### WHAT YOU SHOULD DO
Return the material exactly. Every line must stay as it is.

### DATA TO USE

↓↓↓

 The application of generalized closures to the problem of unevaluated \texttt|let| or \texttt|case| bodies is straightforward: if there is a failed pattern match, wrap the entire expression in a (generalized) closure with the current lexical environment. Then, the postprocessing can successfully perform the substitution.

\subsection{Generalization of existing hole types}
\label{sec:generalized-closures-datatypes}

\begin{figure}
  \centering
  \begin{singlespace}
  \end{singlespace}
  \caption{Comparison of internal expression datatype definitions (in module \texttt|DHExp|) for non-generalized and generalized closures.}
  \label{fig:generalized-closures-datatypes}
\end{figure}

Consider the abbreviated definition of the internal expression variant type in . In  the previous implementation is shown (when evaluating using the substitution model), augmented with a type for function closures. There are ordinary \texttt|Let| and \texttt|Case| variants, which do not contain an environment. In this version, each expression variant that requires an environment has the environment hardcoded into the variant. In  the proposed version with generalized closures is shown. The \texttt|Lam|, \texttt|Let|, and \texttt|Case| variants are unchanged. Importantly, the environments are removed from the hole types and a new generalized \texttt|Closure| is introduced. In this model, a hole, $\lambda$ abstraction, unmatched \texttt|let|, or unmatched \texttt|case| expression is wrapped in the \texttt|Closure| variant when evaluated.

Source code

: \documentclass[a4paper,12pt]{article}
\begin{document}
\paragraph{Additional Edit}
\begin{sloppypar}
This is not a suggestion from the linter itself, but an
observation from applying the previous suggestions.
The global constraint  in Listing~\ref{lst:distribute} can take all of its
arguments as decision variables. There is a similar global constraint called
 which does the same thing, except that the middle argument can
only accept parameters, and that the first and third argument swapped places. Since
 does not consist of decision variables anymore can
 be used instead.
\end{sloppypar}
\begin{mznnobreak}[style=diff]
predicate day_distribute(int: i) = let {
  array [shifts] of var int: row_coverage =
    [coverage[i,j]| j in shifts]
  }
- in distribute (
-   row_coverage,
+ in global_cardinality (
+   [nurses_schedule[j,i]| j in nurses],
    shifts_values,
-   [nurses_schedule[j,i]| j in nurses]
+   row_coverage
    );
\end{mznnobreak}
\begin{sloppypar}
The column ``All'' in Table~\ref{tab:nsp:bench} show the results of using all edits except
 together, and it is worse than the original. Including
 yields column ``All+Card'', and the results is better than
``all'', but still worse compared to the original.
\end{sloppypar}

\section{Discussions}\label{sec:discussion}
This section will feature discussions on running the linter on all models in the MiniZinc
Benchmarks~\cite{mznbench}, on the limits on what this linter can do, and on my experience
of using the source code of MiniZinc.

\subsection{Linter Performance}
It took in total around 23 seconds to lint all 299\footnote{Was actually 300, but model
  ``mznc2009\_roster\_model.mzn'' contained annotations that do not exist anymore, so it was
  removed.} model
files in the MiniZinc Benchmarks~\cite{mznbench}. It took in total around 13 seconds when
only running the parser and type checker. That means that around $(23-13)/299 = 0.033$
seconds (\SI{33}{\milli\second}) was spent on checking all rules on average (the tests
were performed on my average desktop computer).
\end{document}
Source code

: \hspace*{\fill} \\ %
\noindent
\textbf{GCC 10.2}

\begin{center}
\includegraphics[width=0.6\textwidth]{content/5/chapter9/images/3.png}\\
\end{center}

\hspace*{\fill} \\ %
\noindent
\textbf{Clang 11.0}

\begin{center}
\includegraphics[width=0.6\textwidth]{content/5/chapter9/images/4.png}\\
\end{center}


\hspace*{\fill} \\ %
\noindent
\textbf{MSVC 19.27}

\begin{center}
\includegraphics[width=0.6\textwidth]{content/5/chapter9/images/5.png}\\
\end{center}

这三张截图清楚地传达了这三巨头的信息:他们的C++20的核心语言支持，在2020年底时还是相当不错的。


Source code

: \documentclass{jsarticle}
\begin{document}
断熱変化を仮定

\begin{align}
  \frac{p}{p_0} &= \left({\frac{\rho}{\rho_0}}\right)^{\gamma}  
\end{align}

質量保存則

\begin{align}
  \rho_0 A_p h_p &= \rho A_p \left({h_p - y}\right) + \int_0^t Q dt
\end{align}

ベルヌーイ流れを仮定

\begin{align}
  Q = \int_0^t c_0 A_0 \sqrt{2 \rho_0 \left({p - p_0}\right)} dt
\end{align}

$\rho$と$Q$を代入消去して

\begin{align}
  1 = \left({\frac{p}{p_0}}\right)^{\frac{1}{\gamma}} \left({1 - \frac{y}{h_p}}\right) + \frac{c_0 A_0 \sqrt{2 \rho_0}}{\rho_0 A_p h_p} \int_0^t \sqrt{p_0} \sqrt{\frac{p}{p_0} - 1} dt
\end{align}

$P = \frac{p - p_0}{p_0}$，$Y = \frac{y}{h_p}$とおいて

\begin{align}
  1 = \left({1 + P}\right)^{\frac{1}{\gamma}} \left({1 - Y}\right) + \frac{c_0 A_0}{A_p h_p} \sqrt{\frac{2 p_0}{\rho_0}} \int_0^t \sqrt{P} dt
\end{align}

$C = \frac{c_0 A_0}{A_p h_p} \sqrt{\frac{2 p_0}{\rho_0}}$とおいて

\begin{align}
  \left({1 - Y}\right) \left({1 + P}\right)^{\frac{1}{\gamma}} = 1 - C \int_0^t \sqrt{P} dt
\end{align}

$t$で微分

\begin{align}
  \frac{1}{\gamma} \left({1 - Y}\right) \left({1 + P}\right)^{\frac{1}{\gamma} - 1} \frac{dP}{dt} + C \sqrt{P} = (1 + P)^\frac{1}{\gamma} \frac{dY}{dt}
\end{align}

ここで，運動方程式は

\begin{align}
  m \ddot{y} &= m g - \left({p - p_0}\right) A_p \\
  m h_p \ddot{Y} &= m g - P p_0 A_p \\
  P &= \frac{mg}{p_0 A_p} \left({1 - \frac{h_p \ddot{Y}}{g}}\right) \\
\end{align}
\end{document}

↑↑↑

### ANSWER FOR THE TASK
 The application of generalized closures to the problem of unevaluated \texttt|let| or \texttt|case| bodies is straightforward: if there is a failed pattern match, wrap the entire expression in a (generalized) closure with the current lexical environment. Then, the postprocessing can successfully perform the substitution.

\subsection{Generalization of existing hole types}
\label{sec:generalized-closures-datatypes}

\begin{figure}
  \centering
  \begin{singlespace}
  \end{singlespace}
  \caption{Comparison of internal expression datatype definitions (in module \texttt|DHExp|) for non-generalized and generalized closures.}
  \label{fig:generalized-closures-datatypes}
\end{figure}

Consider the abbreviated definition of the internal expression variant type in . In  the previous implementation is shown (when evaluating using the substitution model), augmented with a type for function closures. There are ordinary \texttt|Let| and \texttt|Case| variants, which do not contain an environment. In this version, each expression variant that requires an environment has the environment hardcoded into the variant. In  the proposed version with generalized closures is shown. The \texttt|Lam|, \texttt|Let|, and \texttt|Case| variants are unchanged. Importantly, the environments are removed from the hole types and a new generalized \texttt|Closure| is introduced. In this model, a hole, $\lambda$ abstraction, unmatched \texttt|let|, or unmatched \texttt|case| expression is wrapped in the \texttt|Closure| variant when evaluated.

Source code

: \documentclass[a4paper,12pt]{article}
\begin{document}
\paragraph{Additional Edit}
\begin{sloppypar}
This is not a suggestion from the linter itself, but an
observation from applying the previous suggestions.
The global constraint  in Listing~\ref{lst:distribute} can take all of its
arguments as decision variables. There is a similar global constraint called
 which does the same thing, except that the middle argument can
only accept parameters, and that the first and third argument swapped places. Since
 does not consist of decision variables anymore can
 be used instead.
\end{sloppypar}
\begin{mznnobreak}[style=diff]
predicate day_distribute(int: i) = let {
  array [shifts] of var int: row_coverage =
    [coverage[i,j]| j in shifts]
  }
- in distribute (
-   row_coverage,
+ in global_cardinality (
+   [nurses_schedule[j,i]| j in nurses],
    shifts_values,
-   [nurses_schedule[j,i]| j in nurses]
+   row_coverage
    );
\end{mznnobreak}
\begin{sloppypar}
The column ``All'' in Table~\ref{tab:nsp:bench} show the results of using all edits except
 together, and it is worse than the original. Including
 yields column ``All+Card'', and the results is better than
``all'', but still worse compared to the original.
\end{sloppypar}

\section{Discussions}\label{sec:discussion}
This section will feature discussions on running the linter on all models in the MiniZinc
Benchmarks~\cite{mznbench}, on the limits on what this linter can do, and on my experience
of using the source code of MiniZinc.

\subsection{Linter Performance}
It took in total around 23 seconds to lint all 299\footnote{Was actually 300, but model
  ``mznc2009\_roster\_model.mzn'' contained annotations that do not exist anymore, so it was
  removed.} model
files in the MiniZinc Benchmarks~\cite{mznbench}. It took in total around 13 seconds when
only running the parser and type checker. That means that around $(23-13)/299 = 0.033$
seconds (\SI{33}{\milli\second}) was spent on checking all rules on average (the tests
were performed on my average desktop computer).
\end{document}
Source code

: \hspace*{\fill} \\ %
\noindent
\textbf{GCC 10.2}

\begin{center}
\includegraphics[width=0.6\textwidth]{content/5/chapter9/images/3.png}\\
\end{center}

\hspace*{\fill} \\ %
\noindent
\textbf{Clang 11.0}

\begin{center}
\includegraphics[width=0.6\textwidth]{content/5/chapter9/images/4.png}\\
\end{center}


\hspace*{\fill} \\ %
\noindent
\textbf{MSVC 19.27}

\begin{center}
\includegraphics[width=0.6\textwidth]{content/5/chapter9/images/5.png}\\
\end{center}

这三张截图清楚地传达了这三巨头的信息:他们的C++20的核心语言支持，在2020年底时还是相当不错的。


Source code

: \documentclass{jsarticle}
\begin{document}
断熱変化を仮定

\begin{align}
  \frac{p}{p_0} &= \left({\frac{\rho}{\rho_0}}\right)^{\gamma}  
\end{align}

質量保存則

\begin{align}
  \rho_0 A_p h_p &= \rho A_p \left({h_p - y}\right) + \int_0^t Q dt
\end{align}

ベルヌーイ流れを仮定

\begin{align}
  Q = \int_0^t c_0 A_0 \sqrt{2 \rho_0 \left({p - p_0}\right)} dt
\end{align}

$\rho$と$Q$を代入消去して

\begin{align}
  1 = \left({\frac{p}{p_0}}\right)^{\frac{1}{\gamma}} \left({1 - \frac{y}{h_p}}\right) + \frac{c_0 A_0 \sqrt{2 \rho_0}}{\rho_0 A_p h_p} \int_0^t \sqrt{p_0} \sqrt{\frac{p}{p_0} - 1} dt
\end{align}

$P = \frac{p - p_0}{p_0}$，$Y = \frac{y}{h_p}$とおいて

\begin{align}
  1 = \left({1 + P}\right)^{\frac{1}{\gamma}} \left({1 - Y}\right) + \frac{c_0 A_0}{A_p h_p} \sqrt{\frac{2 p_0}{\rho_0}} \int_0^t \sqrt{P} dt
\end{align}

$C = \frac{c_0 A_0}{A_p h_p} \sqrt{\frac{2 p_0}{\rho_0}}$とおいて

\begin{align}
  \left({1 - Y}\right) \left({1 + P}\right)^{\frac{1}{\gamma}} = 1 - C \int_0^t \sqrt{P} dt
\end{align}

$t$で微分

\begin{align}
  \frac{1}{\gamma} \left({1 - Y}\right) \left({1 + P}\right)^{\frac{1}{\gamma} - 1} \frac{dP}{dt} + C \sqrt{P} = (1 + P)^\frac{1}{\gamma} \frac{dY}{dt}
\end{align}

ここで，運動方程式は

\begin{align}
  m \ddot{y} &= m g - \left({p - p_0}\right) A_p \\
  m h_p \ddot{Y} &= m g - P p_0 A_p \\
  P &= \frac{mg}{p_0 A_p} \left({1 - \frac{h_p \ddot{Y}}{g}}\right) \\
\end{align}
\end{document}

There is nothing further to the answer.